Later in the day, the Incheon District Prosecutors’ Office said that Yoo has sought political asylum in a third country.
“But the foreign embassy in Korea rejected former (Semo Group) chairman Yoo’s refugee proposal as he failed to meet the requirements,” said the prosecution. “The embassy noted that the country does not provide asylum for a criminal suspect.”
While the prosecution declined to name the targeted country, citing diplomatic matters, some observers alleged that it could be France or the Czech Republic.
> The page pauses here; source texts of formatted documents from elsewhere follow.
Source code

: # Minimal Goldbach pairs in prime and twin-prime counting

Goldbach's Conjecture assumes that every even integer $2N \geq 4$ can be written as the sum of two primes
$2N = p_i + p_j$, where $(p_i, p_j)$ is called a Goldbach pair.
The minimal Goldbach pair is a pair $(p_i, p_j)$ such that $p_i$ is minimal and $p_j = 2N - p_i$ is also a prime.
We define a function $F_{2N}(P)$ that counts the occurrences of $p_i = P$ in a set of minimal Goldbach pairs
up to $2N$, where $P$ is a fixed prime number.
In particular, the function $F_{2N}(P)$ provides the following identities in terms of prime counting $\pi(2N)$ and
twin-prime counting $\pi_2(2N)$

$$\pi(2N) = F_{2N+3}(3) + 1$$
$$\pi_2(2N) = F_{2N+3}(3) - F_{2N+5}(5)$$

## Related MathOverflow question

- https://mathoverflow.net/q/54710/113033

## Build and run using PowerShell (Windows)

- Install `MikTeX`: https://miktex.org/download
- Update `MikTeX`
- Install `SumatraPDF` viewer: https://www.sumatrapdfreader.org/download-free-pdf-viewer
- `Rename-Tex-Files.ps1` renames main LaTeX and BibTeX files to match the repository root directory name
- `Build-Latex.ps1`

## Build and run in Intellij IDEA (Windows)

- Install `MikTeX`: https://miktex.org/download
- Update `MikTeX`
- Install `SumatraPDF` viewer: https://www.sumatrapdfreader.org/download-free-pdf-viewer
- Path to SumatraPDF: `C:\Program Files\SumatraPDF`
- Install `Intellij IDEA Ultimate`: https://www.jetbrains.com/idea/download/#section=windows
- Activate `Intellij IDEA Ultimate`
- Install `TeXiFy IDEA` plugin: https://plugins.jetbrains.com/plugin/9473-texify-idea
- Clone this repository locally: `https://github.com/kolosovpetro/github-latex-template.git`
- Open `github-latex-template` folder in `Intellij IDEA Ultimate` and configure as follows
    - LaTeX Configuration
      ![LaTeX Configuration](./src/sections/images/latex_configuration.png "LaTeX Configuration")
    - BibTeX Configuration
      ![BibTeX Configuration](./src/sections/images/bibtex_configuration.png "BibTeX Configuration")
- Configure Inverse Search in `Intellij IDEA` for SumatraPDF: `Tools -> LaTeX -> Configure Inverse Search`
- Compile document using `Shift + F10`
They point to Yoo’s eldest brother-in-law, who served as the Korean ambassador to the Czech Republic.
The former ambassador to the Eastern European country, surnamed Oh, had reportedly played a significant role in garnering local support for an exhibition of Yoo’s photo works in France.
Yoo and his family have been suspected of engaging in irregularities worth 100 billion won ($97.7 million), including embezzlement of company funds, evading taxes and breach of trust.
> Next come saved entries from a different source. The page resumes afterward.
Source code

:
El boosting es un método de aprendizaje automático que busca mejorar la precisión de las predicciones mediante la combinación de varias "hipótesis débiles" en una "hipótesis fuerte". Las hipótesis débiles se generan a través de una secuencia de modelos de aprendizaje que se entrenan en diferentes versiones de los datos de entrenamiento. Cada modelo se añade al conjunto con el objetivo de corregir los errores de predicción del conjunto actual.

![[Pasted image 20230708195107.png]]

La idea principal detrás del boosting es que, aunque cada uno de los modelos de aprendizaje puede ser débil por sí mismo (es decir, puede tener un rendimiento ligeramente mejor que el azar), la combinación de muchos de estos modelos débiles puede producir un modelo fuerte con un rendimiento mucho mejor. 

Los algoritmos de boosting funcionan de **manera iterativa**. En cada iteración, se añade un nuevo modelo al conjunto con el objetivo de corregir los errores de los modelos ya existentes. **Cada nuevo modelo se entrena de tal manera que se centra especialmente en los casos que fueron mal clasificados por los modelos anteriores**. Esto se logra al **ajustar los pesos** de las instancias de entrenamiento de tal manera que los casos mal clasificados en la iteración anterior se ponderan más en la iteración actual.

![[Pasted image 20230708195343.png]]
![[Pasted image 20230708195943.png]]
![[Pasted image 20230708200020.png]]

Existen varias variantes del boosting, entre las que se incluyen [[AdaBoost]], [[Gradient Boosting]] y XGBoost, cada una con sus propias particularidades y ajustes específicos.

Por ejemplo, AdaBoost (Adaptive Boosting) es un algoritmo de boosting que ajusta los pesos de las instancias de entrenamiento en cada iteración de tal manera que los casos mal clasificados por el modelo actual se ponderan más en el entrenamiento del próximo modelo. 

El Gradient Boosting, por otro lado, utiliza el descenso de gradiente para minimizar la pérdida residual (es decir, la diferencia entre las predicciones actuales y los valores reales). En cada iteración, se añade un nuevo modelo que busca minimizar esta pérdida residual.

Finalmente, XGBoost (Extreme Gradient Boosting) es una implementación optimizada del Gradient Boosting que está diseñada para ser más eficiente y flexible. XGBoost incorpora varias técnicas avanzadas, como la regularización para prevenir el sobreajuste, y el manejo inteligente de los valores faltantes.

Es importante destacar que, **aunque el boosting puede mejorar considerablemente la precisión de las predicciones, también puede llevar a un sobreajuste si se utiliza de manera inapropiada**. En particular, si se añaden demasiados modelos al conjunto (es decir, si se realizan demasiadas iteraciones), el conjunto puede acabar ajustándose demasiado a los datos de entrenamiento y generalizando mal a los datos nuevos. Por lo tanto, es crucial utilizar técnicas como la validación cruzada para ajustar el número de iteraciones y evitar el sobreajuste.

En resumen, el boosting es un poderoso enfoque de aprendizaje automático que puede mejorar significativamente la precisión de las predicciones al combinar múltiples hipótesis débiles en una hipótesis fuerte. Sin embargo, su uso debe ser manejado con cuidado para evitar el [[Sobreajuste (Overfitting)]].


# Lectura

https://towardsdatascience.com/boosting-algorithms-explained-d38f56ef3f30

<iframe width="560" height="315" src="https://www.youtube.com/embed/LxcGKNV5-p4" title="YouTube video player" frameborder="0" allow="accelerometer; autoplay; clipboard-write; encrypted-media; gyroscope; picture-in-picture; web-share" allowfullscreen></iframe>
The prosecution is scrutinizing the circumstances surrounding his application for refugee status and plans to summon figures who have contacted the foreign embassy in Korea.
The investigative agency also asked the Ministry of Foreign Affairs to inform embassies in Korea of Yoo’s misconduct and his attempts to gain refugee status.
The prosecution has yet to determine the whereabouts of Yoo and his oldest son Dae-gyun despite a series of raids in cities including Suncheon, Boseong and Jeonju in the Jeolla provinces.
The prosecution is expected to once again raid Geumsuwon, Yoo and his followers’ religious compound located in Anseong, Gyeonggi Province.